Papa John’s Pizza UAE and Vaidya took the decision to not make anyone redundant. “Instead each one of us worked very hard and showed utmost sincerity to realise our ‘no loss of job to COVID’ goal. I am truly inspired by our people’s commitment in the face of adversity. By June, we started seeing the business stabilise,” Vaidya shares.

“Over the past few months, we have also had honest conversations with every supplier, landlord and our principal partner who were all extremely supportive. Due to our combined efforts, today the business is starting to look healthy,” he adds.

Looking ahead

Amid massive shifts in the F&B industry post-pandemic, the journey back to normalcy will be fascinating; there will be a lot of lessons to learn. “The future will be bright if we are able to deliver excellence every single day,” Vaidya feels.
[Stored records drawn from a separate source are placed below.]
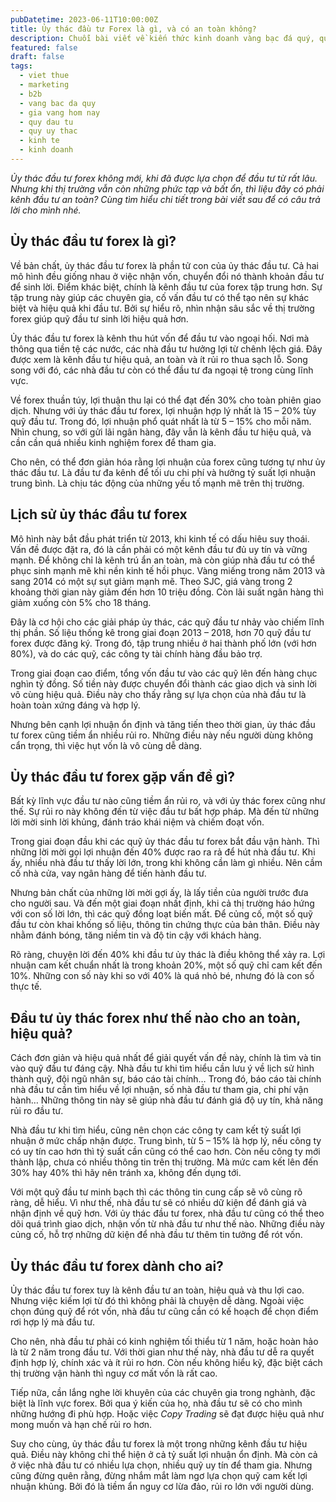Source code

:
 ```yaml
---
pubDatetime: 2023-06-11T10:00:00Z
title: Ủy thác đầu tư Forex là gì, và có an toàn không?
description: Chuỗi bài viết về kiến thức kinh doanh vàng bạc đá quý, quỹ ủy thác đầu tư do nhavantuonglai chia sẻ sẽ cung cấp những kiến thức hữu ích, giúp các nhà đầu tư biết nên bắt đầu thế nào để khởi nghiệp hiệu quả.
featured: false
draft: false
tags:
  - viet thue
  - marketing
  - b2b
  - vang bac da quy
  - gia vang hom nay
  - quy dau tu
  - quy uy thac
  - kinh te
  - kinh doanh
---
```


_Ủy thác đầu tư forex không mới, khi đã được lựa chọn để đầu tư từ rất lâu. Nhưng khi thị trường vẫn còn những phức tạp và bất ổn, thì liệu đây có phải kênh đầu tư an toàn? Cùng tìm hiểu chi tiết trong bài viết sau để có câu trả lời cho mình nhé._

## Ủy thác đầu tư forex là gì?

Về bản chất, ủy thác đầu tư forex là phần tử con của ủy thác đầu tư. Cả hai mô hình đều giống nhau ở việc nhận vốn, chuyển đổi nó thành khoản đầu tư để sinh lời. Điểm khác biệt, chính là kênh đầu tư của forex tập trung hơn. Sự tập trung này giúp các chuyên gia, cố vấn đầu tư có thể tạo nên sự khác biệt và hiệu quả khi đầu tư. Bởi sự hiểu rõ, nhìn nhận sâu sắc về thị trường forex giúp quỹ đầu tư sinh lời hiệu quả hơn.

Ủy thác đầu tư forex là kênh thu hút vốn để đầu tư vào ngoại hối. Nơi mà thông qua tiền tệ các nước, các nhà đầu tư hưởng lợi từ chênh lệch giá. Đây được xem là kênh đầu tư hiệu quả, an toàn và ít rủi ro thua sạch lỗ. Song song với đó, các nhà đầu tư còn có thể đầu tư đa ngoại tệ trong cùng lĩnh vực.

Về forex thuần túy, lợi thuận thu lại có thể đạt đến 30% cho toàn phiên giao dịch. Nhưng với ủy thác đầu tư forex, lợi nhuận hợp lý nhất là 15 – 20% tùy quỹ đầu tư. Trong đó, lợi nhuận phổ quát nhất là từ 5 – 15% cho mỗi năm. Nhìn chung, so với gửi lãi ngân hàng, đây vẫn là kênh đầu tư hiệu quả, và cần cần quá nhiều kinh nghiệm forex để tham gia.

Cho nên, có thể đơn giản hóa rằng lợi nhuận của forex cũng tương tự như ủy thác đầu tư. Là đầu tư đa kênh để tối ưu chi phí và hưởng tỷ suất lợi nhuận trung bình. Là chịu tác động của những yếu tố mạnh mẽ trên thị trường.

## Lịch sử ủy thác đầu tư forex

Mô hình này bắt đầu phát triển từ 2013, khi kinh tế có dấu hiêu suy thoái. Vấn đề được đặt ra, đó là cần phải có một kênh đầu tư đủ uy tín và vững mạnh. Để không chỉ là kênh trú ẩn an toàn, mà còn giúp nhà đầu tư có thể phục sinh mạnh mẽ khi nền kinh tế hồi phục. Vàng miếng trong năm 2013 và sang 2014 có một sự sụt giảm mạnh mẽ. Theo SJC, giá vàng trong 2 khoảng thời gian này giảm đến hơn 10 triệu đồng. Còn lãi suất ngân hàng thì giảm xuống còn 5% cho 18 tháng.

Đây là cơ hội cho các giải pháp ủy thác, các quỹ đầu tư nhảy vào chiếm lĩnh thị phần. Số liệu thống kê trong giai đoạn 2013 – 2018, hơn 70 quỹ đầu tư forex được đăng ký. Trong đó, tập trung nhiều ở hai thành phố lớn (với hơn 80%), và do các quỹ, các công ty tài chính hàng đầu bảo trợ.

Trong giai đoạn cao điểm, tổng vốn đầu tư vào các quỹ lên đến hàng chục nghìn tỷ đồng. Số tiền này được chuyển đổi thành các giao dịch và sinh lời vô cùng hiệu quả. Điều này cho thấy rằng sự lựa chọn của nhà đầu tư là hoàn toàn xứng đáng và hợp lý.

Nhưng bên cạnh lợi nhuận ổn định và tăng tiến theo thời gian, ủy thác đầu tư forex cũng tiềm ẩn nhiều rủi ro. Những điều này nếu người dùng không cẩn trọng, thì việc hụt vốn là vô cùng dễ dàng.

## Ủy thác đầu tư forex gặp vấn đề gì?

Bất kỳ lĩnh vực đầu tư nào cũng tiềm ẩn rủi ro, và với ủy thác forex cũng như thế. Sự rủi ro này không đến từ việc đầu tư bất hợp pháp. Mà đến từ những lời mời sinh lời khủng, đánh tráo khái niệm và chiếm đoạt vốn.

Trong giai đoạn đầu khi các quỹ ủy thác đầu tư forex bắt đầu vận hành. Thì những lời mời gọi lợi nhuận đến 40% được rao ra rả để hút nhà đầu tư. Khi ấy, nhiều nhà đầu tư thấy lời lớn, trong khi không cần làm gì nhiều. Nên cầm cố nhà cửa, vay ngân hàng để tiến hành đầu tư.

Nhưng bản chất của những lời mời gợi ấy, là lấy tiền của người trước đưa cho người sau. Và đến một giai đoạn nhất định, khi cả thị trường háo hứng với con số lời lớn, thì các quỹ đồng loạt biến mất. Để củng cố, một số quỹ đầu tư còn khai khống số liệu, thông tin chứng thực của bản thân. Điều này nhằm đánh bóng, tăng niềm tin và độ tin cậy với khách hàng.

Rõ ràng, chuyện lời đến 40% khi đầu tư ủy thác là điều không thể xảy ra. Lợi nhuận cam kết chuẩn nhất là trong khoản 20%, một số quỹ chỉ cam kết đến 10%. Những con số này khi so với 40% là quá nhỏ bé, nhưng đó là con số thực tế.

## Đầu tư ủy thác forex như thế nào cho an toàn, hiệu quả?

Cách đơn giản và hiệu quả nhất để giải quyết vấn đề này, chính là tìm và tin vào quỹ đầu tư đáng cậy. Nhà đầu tư khi tìm hiểu cần lưu ý về lịch sử hình thành quỹ, đội ngũ nhân sự, báo cáo tài chính… Trong đó, báo cáo tài chính nhà đầu tư cần tìm hiểu về lợi nhuận, số nhà đầu tư tham gia, chi phí vận hành… Những thông tin này sẽ giúp nhà đầu tư đánh giá độ uy tín, khả năng rủi ro đầu tư.

Nhà đầu tư khi tìm hiểu, cũng nên chọn các công ty cam kết tỷ suất lợi nhuận ở mức chấp nhận được. Trung bình, từ 5 – 15% là hợp lý, nếu công ty có uy tín cao hơn thì tỷ suất cần cũng có thể cao hơn. Còn nếu công ty mới thành lập, chưa có nhiều thông tin trên thị trường. Mà mức cam kết lên đến 30% hay 40% thì hãy nên tránh xa, không đến dụng tới.

Với một quỹ đầu tư minh bạch thì các thông tin cung cấp sẽ vô cùng rõ ràng, dễ hiểu. Vì như thế, nhà đầu tư sẽ có nhiều dữ kiện để đánh giá và nhận định về quỹ hơn. Với ủy thác đầu tư forex, nhà đầu tư cũng có thể theo dõi quá trình giao dịch, nhận vốn từ nhà đầu tư như thế nào. Những điều này củng cố, hỗ trợ những dữ kiện để nhà đầu tư thêm tin tưởng để rót vốn.

## Ủy thác đầu tư forex dành cho ai?

Ủy thác đầu tư forex tuy là kênh đầu tư an toàn, hiệu quả và thu lợi cao. Nhưng việc kiếm lợi từ đó thì không phải là chuyện dễ dàng. Ngoài việc chọn đúng quỹ để rót vốn, nhà đầu tư cũng cần có kế hoạch để chọn điểm rơi hợp lý mà đầu tư.

Cho nên, nhà đầu tư phải có kinh nghiệm tối thiểu từ 1 năm, hoặc hoàn hảo là từ 2 năm trong đầu tư. Với thời gian như thế này, nhà đầu tư dễ ra quyết định hợp lý, chính xác và ít rủi ro hơn. Còn nếu không hiểu kỹ, đặc biệt cách thị trường vận hành thì nguy cơ mất vốn là rất cao.

Tiếp nữa, cần lắng nghe lời khuyên của các chuyên gia trong nghành, đặc biệt là lĩnh vực forex. Bởi qua ý kiến của họ, nhà đầu tư sẽ có cho mình những hướng đi phù hợp. Hoặc việc _Copy Trading_ sẽ đạt được hiệu quả như mong muốn và hạn chế rủi ro hơn.

Suy cho cùng, ủy thác đầu tư forex là một trong những kênh đầu tư hiệu quả. Điều này không chỉ thể hiện ở cả tỷ suất lợi nhuận ổn định. Mà còn cả ở việc nhà đầu tư có nhiều lựa chọn, nhiều quỹ uy tín để tham gia. Nhưng cũng đừng quên rằng, đừng nhắm mắt làm ngơ lựa chọn quỹ cam kết lợi nhuận khủng. Bởi đó là tiềm ẩn nguy cơ lừa đảo, rủi ro lớn với người dùng.
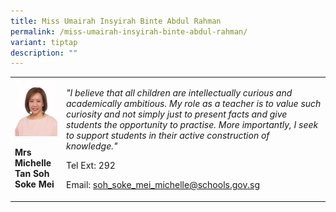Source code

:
 ```yaml
---
title: Miss Umairah Insyirah Binte Abdul Rahman
permalink: /miss-umairah-insyirah-binte-abdul-rahman/
variant: tiptap
description: ""
---
```

<table style="minWidth: 50px">
<colgroup>
<col>
<col>
</colgroup>
<tbody>
<tr>
<td rowspan="1" colspan="1">
<div class="isomer-image-wrapper">
<img style="width:100%;" height="auto" width="100%" src="/images/sci11.jpg">
</div>
<p><strong>Mrs Michelle Tan Soh Soke Mei</strong>
</p>
</td>
<td rowspan="1" colspan="1">
<p><em>"I believe that all children are intellectually curious and academically ambitious. My role as a teacher is to value such curiosity and not simply just to present facts and give students the opportunity to practise. More importantly, I seek to support students in their active construction of knowledge."</em>
</p>
<p>Tel Ext: 292</p>
<p>Email:&nbsp;<a href="mailto:soh_soke_mei_michelle@schools.gov.sg" rel="noopener noreferrer nofollow" target="_blank">soh_soke_mei_michelle@schools.gov.sg</a>
</p>
</td>
</tr>
</tbody>
</table>
<p></p>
Going forward, Papa John’s Pizza UAE has “solid” expansion plans. But new openings will mostly focus on delivery with the exception of the ones at high-quality, high-traffic malls. “At the peak of the lockdown, we were worried and decided to evaluate the expansion plans as the situation got better, while relying on our delivery business. With the situation improving, we would like to put our expansion plans in motion, carefully planning the opening of seven restaurants this year. We have had multiple openings already, the latest being at the Ibn Battuta Mall. Having said that, some of our projects might get delayed due to certain developers altering the launch timelines of retail properties,” Vaidya elaborates.

Can an expansion pipeline of this nature be explained when compared with the rent per square feet?

“COVID-19 has softened the rental market and deals could be attractive at this point,” Vaidya responds. “It is a good time to expand further and increase market share while improving the product. Having said that, as people are now more conscious about spending, we have to introduce more value-centric offers.”

Overall, Papa John’s Pizza UAE has managed to gradually regain normalcy. “That’s been a big relief. But the F&B industry isn’t at the level where we should be. The restaurant industry, as a whole, is expected to regain normalcy possibly towards the end of 2020,” Vaidya concludes.